Ahhh zapomniałbym, równolegle domykam temat bramy i furtki, kosze gabionowe już są, czekam na konstrukcje , bo chce zamknąć wreszcie teren, koziołki i inne stwory tu podchodzą nocną porą
Przeglądam raz jeszcze zdjęcia wspominam nasze spotkanie i napawam się pochwałami
a jak to przeczytałam to już siedzę jak paw
raczej sodówa mi nie grozi i czekam na odpowiedni czas i do roboty
Siewki wieczornika poniżej. Tak to ma wyglądać. Lepiej do pudełka siać niż do ziemi. Moje wysian pod koniec lipca nie wzeszly. Więc powtorzylam operacje do gruntu i do pudełka i sukces mam na obu ze się tak wyrażę "polach".

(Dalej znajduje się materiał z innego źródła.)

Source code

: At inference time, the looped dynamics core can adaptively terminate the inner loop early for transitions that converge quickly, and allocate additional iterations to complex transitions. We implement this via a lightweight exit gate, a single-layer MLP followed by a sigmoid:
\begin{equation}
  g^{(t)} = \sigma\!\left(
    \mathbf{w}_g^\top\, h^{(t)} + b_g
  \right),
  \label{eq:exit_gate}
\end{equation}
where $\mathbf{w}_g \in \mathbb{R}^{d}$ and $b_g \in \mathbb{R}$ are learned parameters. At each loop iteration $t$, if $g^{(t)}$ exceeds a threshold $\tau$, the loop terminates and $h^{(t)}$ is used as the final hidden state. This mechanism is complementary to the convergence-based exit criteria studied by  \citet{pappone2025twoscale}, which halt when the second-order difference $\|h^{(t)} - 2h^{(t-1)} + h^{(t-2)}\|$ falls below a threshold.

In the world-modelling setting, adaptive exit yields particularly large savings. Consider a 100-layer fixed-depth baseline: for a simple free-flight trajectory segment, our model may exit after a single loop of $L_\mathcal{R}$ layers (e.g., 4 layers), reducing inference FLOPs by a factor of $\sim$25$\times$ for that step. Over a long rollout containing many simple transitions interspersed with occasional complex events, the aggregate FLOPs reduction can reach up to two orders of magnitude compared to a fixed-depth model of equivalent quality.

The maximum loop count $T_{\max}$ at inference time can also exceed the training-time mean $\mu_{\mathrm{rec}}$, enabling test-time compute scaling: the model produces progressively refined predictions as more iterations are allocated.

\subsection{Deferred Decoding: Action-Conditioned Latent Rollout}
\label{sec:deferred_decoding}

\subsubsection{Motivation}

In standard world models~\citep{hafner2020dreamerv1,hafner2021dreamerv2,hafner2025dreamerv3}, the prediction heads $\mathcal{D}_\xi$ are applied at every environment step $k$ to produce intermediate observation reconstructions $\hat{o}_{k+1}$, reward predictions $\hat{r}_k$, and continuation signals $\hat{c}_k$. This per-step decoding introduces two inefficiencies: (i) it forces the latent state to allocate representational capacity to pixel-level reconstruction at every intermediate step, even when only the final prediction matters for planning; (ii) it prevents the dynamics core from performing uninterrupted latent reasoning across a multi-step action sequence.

Na wszelkie bóle (głowy, stawów, czy też łokciów) polecam ogrodowanie się i podziwianie róż. Dla przykładu taka Jude the Obscure ukajająco wpływa na zmysły. O proszę
Dzisiaj był upał niemiłosierny jeszcze teraz a jest już 21.28 ledwo się oddycha, podlałam ogródek, jestem zmęczona ale zadowolona, że moje kwiatuchy dostały pokaźną porcję wody
zakwita trytoma
Ogród dziś ostro podlany, bo spuszczamy wodę z basenu. Nie ma sensu już chyba trzymać go, bo noce już chłodne będą, to nawet jak przyjdzie ciepły dzień, to woda się nie nagrzeje.
A tyle jeszcze było radości dziś o 19
Nie znam nazwy odmiany tej róży, szkoda, bo lubię wiedzieć. Nie rośnie wyższa niż 60 cm, nie ma zapachu, długo trzyma kwiaty. Może ktoś mi podpowie co to?